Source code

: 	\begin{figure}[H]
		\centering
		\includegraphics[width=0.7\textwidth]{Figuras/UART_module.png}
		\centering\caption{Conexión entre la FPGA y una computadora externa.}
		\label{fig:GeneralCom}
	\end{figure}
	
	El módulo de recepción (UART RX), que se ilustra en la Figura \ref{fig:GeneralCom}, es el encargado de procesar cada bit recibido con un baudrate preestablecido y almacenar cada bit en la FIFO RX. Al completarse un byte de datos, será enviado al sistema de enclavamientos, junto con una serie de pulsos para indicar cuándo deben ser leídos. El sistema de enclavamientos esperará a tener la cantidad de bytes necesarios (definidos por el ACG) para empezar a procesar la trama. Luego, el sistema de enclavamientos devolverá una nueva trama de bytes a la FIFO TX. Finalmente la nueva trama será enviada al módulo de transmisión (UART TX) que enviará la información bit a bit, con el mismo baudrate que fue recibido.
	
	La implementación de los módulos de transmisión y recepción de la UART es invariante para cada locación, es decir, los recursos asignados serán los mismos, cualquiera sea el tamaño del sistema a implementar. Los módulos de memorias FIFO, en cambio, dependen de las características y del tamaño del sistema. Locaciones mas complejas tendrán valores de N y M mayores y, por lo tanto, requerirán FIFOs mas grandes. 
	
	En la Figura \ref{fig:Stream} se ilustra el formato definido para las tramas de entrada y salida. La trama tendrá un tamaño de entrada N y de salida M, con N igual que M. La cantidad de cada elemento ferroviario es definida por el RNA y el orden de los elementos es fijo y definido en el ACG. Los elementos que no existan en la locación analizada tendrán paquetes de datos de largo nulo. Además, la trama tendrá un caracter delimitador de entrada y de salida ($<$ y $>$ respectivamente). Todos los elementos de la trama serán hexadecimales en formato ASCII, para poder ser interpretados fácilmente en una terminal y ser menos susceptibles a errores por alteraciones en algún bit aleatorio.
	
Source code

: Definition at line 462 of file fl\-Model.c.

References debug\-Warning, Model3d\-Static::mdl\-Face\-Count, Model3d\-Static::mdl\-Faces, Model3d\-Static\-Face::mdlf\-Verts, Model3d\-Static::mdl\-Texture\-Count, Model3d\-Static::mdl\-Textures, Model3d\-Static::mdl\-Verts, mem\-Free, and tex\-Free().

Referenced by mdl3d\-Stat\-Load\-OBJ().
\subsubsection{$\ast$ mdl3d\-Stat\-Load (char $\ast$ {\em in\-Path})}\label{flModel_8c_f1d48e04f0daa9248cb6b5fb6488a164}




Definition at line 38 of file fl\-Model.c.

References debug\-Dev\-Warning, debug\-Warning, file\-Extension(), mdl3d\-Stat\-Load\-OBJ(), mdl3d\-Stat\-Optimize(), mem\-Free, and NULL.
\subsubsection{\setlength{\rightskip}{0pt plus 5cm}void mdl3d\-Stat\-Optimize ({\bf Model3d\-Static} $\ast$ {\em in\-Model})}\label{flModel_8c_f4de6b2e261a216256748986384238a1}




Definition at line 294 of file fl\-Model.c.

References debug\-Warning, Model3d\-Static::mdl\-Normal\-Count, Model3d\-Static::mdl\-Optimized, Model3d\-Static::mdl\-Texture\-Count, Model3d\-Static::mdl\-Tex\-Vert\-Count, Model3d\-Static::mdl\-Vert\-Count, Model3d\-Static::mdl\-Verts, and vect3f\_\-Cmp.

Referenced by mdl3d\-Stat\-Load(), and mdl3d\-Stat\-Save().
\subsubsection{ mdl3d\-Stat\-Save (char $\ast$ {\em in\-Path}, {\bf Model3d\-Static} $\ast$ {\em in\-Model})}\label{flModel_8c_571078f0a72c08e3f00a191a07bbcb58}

About this task: Although the records may continue, retype only the lines from the first one through the one containing "El módulo de", exactly as they appear.

Answer to this exercise:
Source code

: 	\begin{figure}[H]
		\centering
		\includegraphics[width=0.7\textwidth]{Figuras/UART_module.png}
		\centering\caption{Conexión entre la FPGA y una computadora externa.}
		\label{fig:GeneralCom}
	\end{figure}
	
	El módulo de recepción (UART RX), que se ilustra en la Figura \ref{fig:GeneralCom}, es el encargado de procesar cada bit recibido con un baudrate preestablecido y almacenar cada bit en la FIFO RX. Al completarse un byte de datos, será enviado al sistema de enclavamientos, junto con una serie de pulsos para indicar cuándo deben ser leídos. El sistema de enclavamientos esperará a tener la cantidad de bytes necesarios (definidos por el ACG) para empezar a procesar la trama. Luego, el sistema de enclavamientos devolverá una nueva trama de bytes a la FIFO TX. Finalmente la nueva trama será enviada al módulo de transmisión (UART TX) que enviará la información bit a bit, con el mismo baudrate que fue recibido.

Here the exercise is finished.